Still, Benedict went about this noble business in a very imprudent way. The statement he quoted¯that everything new Mohammed brought was "evil and inhuman"¯is simply untrue and so obviously hurtful that it will prevent anything else the pope might say from getting a hearing. Given the predictable reactions in the Muslim world, it is patently counterproductive to try to make the legitimate point that Muslims have sometimes used violence to spread their faith by quoting, even without endorsing, the untrue and much more sweeping statement that everything peculiar to Islam is "evil and inhuman." If Benedict wishes to call Muslims to account for wrongful acts, current and historical, committed by Muslims against Christians, well and good, but he ought not do so by grossly overstating the case in an obviously provocative way that he himself does not believe and then apologize in stages for having done so.

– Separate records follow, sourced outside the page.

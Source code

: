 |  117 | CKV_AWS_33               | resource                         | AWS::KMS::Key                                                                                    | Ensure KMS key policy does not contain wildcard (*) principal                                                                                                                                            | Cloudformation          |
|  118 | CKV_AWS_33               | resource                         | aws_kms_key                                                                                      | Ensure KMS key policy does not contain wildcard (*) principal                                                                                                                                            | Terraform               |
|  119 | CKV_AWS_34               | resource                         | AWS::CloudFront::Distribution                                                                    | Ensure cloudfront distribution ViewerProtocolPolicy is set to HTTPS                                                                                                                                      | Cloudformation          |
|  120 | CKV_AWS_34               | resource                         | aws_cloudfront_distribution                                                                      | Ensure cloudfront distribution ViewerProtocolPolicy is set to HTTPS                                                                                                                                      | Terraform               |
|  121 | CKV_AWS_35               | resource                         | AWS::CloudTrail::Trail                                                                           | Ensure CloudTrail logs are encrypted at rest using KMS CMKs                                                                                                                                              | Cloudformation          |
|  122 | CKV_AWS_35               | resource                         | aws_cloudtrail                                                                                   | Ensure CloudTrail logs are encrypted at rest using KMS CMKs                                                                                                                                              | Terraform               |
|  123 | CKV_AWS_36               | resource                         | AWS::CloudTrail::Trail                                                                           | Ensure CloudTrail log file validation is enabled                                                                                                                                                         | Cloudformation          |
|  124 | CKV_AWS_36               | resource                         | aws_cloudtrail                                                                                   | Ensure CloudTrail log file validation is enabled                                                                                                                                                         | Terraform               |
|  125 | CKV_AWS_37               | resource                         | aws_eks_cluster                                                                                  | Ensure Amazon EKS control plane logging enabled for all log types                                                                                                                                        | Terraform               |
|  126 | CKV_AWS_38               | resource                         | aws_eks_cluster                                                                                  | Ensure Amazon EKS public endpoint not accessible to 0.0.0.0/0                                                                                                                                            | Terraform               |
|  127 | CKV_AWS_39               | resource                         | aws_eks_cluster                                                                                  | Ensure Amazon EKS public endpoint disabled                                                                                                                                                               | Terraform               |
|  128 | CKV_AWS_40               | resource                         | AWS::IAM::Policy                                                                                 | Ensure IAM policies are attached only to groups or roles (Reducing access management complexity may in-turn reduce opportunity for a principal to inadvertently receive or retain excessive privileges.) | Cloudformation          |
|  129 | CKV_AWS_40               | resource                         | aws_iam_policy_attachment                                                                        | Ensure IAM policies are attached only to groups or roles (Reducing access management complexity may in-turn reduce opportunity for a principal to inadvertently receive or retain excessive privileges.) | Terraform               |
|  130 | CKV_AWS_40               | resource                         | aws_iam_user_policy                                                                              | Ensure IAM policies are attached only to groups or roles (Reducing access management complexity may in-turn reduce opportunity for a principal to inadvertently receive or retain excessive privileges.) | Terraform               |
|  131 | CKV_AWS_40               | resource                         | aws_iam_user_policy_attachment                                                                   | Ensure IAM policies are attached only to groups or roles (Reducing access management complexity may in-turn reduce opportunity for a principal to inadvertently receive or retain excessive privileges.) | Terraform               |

The larger point, however, remains. When the pope reminds the Muslim world that Islam has sometimes been spread by the sword and implies that Muslims ought to acknowledge and deplore this, some Muslims respond violently and many respond angrily. No matter what the pope may have said, firebombing churches or shooting nuns is a morally unacceptable reaction and represents a level of moral wrongdoing out of all proportion to the offense, even if that offense be as bad as perceived. I would not have made the point quite as Benedict did, but in opening a frank conversation about the historical use of force by Muslims in spreading their faith, Benedict has done the world a service.